On the surface, it sounds like a no-brainer: Rename an office building on the U.S. Capitol grounds after Sen. John McCain, who died Saturday. That the office building is currently named after a man whose legacy is tied to defending racial segregation and that Democrats were on board — the top Democrat in the Senate is the one who introduced a measure to do it — gave the perception that this was a done deal.
But action in Washington is rarely so simple. The proposal to rename the Russell Senate Office Building after McCain has stalled, perhaps indefinitely. And it’s Republicans who have put the brakes on honoring McCain this way.
According to Republicans, who control the majority in the Senate, process is what gives. It may be an unsatisfying answer, but Senate Republican leaders feel the Senate shouldn’t jump to rename an entire building just days after a senator died, said one top GOP Senate aide. This week is dedicated to mourning McCain; he’s got memorial services that span several days and locations across the country. Senators haven’t consulted with McCain’s family about what they want, and this week isn’t really the time to have that conversation.
Instead, Senate Majority Leader Mitch McConnell (R-Ky.) recommended creating a bipartisan coalition of senators to look at the best way to honor McCain in the Senate. “Proper recognition in a calmer environment” was the reason he gave.
Then there’s the politics of renaming the building, which are more he-said, she-said.
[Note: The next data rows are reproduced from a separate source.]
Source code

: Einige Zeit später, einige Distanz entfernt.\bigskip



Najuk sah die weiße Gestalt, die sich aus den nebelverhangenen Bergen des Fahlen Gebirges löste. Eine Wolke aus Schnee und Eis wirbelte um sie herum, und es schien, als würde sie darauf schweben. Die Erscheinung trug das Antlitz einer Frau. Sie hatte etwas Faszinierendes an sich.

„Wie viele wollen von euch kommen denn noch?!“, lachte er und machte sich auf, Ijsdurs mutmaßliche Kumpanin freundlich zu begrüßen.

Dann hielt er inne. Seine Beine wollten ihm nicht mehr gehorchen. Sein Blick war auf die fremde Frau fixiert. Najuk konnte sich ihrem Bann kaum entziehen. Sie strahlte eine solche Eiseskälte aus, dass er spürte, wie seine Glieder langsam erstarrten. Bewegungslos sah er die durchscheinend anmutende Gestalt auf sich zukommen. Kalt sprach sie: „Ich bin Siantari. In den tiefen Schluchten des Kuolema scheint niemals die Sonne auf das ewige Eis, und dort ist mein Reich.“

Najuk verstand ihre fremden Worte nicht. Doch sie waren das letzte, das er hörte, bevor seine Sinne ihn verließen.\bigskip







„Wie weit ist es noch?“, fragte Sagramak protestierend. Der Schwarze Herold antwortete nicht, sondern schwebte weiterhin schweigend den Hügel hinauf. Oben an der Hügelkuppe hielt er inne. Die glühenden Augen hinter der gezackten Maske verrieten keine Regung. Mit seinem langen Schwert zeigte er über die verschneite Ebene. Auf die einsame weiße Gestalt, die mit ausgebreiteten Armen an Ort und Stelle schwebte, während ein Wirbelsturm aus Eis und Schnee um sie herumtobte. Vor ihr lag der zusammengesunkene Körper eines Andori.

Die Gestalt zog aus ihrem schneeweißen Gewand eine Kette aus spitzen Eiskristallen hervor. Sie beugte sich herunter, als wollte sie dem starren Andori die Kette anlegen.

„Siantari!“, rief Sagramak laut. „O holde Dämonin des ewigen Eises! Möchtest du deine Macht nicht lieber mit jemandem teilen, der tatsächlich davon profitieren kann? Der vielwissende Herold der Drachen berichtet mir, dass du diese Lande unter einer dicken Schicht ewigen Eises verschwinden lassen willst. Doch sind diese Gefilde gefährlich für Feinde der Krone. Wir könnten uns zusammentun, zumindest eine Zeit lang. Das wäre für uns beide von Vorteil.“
It’s been decades since an office building in the Senate was renamed, and it’s not immediately clear whether such a proposal would get enough Republican support. A defining part of McCain’s legacy was his tendency to buck his party on everything from campaign finance to torture to, in the last years of his life, President Trump. McCain, with that late-night thumbs-down “no” vote last summer on a health-care bill, ensured that Republicans wouldn’t repeal Obamacare. It’s only McCain’s death (and likely Republican replacement) that has spurred hopes among Republicans in Congress they can try again to repeal Obamacare.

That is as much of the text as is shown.